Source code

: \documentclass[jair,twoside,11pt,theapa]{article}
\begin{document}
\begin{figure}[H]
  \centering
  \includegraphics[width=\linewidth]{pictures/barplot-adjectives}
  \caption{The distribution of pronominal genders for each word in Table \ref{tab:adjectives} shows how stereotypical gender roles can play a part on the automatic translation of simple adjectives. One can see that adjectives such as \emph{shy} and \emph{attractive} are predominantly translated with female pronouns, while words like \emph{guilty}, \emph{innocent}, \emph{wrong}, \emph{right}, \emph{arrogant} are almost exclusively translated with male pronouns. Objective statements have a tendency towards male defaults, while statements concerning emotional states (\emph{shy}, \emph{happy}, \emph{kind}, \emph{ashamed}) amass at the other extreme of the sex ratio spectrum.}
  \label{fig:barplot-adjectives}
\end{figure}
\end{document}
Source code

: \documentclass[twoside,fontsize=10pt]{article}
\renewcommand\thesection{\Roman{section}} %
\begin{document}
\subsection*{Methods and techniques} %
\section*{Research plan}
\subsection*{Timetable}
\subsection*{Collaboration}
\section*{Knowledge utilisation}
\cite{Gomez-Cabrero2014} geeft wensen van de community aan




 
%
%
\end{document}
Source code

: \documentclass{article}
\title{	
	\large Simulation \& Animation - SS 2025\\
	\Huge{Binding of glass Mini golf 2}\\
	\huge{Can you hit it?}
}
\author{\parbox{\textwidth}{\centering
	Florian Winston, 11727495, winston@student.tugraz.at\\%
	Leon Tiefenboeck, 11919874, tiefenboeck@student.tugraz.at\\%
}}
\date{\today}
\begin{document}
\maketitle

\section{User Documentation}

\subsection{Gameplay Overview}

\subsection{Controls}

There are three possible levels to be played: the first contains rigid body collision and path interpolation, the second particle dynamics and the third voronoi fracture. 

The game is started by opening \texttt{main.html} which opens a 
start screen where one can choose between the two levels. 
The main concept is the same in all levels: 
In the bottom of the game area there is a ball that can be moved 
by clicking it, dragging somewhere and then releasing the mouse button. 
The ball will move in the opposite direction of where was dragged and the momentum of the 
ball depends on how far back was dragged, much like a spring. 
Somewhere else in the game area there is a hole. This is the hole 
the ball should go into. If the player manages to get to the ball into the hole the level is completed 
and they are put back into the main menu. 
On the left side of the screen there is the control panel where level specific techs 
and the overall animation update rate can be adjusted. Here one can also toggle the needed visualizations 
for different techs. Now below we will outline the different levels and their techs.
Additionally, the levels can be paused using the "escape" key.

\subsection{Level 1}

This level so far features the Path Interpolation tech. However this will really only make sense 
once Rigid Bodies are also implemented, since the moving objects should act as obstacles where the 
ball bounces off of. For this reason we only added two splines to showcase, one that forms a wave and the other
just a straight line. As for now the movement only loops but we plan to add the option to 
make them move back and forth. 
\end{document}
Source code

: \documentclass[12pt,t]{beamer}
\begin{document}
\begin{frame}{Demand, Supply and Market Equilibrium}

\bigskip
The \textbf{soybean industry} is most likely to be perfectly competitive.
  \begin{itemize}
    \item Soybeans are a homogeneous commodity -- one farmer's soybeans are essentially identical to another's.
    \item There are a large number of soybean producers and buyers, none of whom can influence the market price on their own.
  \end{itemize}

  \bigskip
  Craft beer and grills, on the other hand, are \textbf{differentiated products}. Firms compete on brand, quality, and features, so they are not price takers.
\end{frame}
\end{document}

##########

▶ [WHAT THE EXERCISE ASKS] From the listing above, count every line where the word "plan" occurs; the answer is that number and nothing else.

▶ [OUTPUT FOR THIS TASK] 2